Man is part of God




Theosophy (from the Greek term theosophia which means ‘divine wisdom’) teaches: “In divine essence, latent power and potential spirituality, man is an image of God, because he is part of Him. …. If the idea of the immanence of God is sound, then man is a literal fragment of the consciousness of the Supreme Being, is an embryo-god, being destined to ultimately evolve his latent powers into perfect expression. The oneness of life was explicitly asserted by Jesus …. It is an unqualified assertion that humanity is a part of God as leaves are part of the tree, not something a tree has created, in the sense that a man creates a machine, but something that is an emanation of the tree and is a living part of it. Thus only has God made man. Humanity is a growth, a development, an emanation, an evolutionary expression of the Supreme Being …. It is simplicity itself when we think of the solar system as simply an emanation of the Supreme Being, as something generated from a central life, an expression of that life which gives rise to the poles within it that we know as consciousness and matter.
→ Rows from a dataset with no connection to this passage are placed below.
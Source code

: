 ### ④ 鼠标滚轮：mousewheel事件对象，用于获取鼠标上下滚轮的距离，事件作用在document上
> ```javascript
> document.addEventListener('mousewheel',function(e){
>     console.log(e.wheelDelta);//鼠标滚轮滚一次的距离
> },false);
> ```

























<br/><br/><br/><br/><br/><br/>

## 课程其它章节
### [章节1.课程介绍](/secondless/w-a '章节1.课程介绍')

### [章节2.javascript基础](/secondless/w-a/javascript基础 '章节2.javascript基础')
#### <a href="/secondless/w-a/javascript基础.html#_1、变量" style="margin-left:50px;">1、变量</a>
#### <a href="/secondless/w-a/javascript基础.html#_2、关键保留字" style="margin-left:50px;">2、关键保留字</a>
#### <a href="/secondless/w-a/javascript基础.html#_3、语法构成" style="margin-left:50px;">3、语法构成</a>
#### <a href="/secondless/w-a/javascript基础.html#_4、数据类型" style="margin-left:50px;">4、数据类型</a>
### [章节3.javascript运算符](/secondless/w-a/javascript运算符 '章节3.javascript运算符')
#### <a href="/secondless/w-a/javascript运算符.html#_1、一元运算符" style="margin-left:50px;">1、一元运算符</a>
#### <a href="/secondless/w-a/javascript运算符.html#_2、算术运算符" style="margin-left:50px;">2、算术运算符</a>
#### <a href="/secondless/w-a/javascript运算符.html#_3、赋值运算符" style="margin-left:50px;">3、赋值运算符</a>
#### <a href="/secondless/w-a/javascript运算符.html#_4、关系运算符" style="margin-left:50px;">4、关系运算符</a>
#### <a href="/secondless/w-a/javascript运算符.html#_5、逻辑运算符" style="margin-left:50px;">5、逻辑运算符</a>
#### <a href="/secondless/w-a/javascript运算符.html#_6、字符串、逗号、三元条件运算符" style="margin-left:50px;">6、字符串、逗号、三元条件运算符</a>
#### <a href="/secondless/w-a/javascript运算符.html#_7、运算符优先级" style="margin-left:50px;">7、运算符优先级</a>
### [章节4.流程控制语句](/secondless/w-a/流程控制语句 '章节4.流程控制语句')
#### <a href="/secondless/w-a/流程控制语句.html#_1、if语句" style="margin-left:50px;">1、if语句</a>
The human soul is an individualized fragment of that divine life …. Is literally a spark of the divine fire, and latent within it are the characteristics of that central light from which it originated. The theosophical conception of the soul is that it is literally an emanation from God, and since it is therefore of its own essence, it becomes clear why Theosophists assert that man is a god in the making’ (L. W. Rogers, Elementary Theosophy, Wheaton, ILL:, The Theosophical Press, 1956, pages 22-25: 19-20). This teaching about man is accepted by the New Age Movement. Ruth Montgomery, in 'A World Beyond', a book she claims was written by automatic writing and transmitted from medium Arthur Ford, who was waiting in the spirit world to enter another body, writes on page 7: ‘Now let us start with the premise that each person is a continuing entity through all eternity. No beginning and no ending, despite what some moralists say about our life beginning with physical birth as a baby and ending with Judgment Day. Bosh! There has never been a time when we were not, and we always will be, even though in constantly changing forms and stages, for we are as much God as God is a part of us.’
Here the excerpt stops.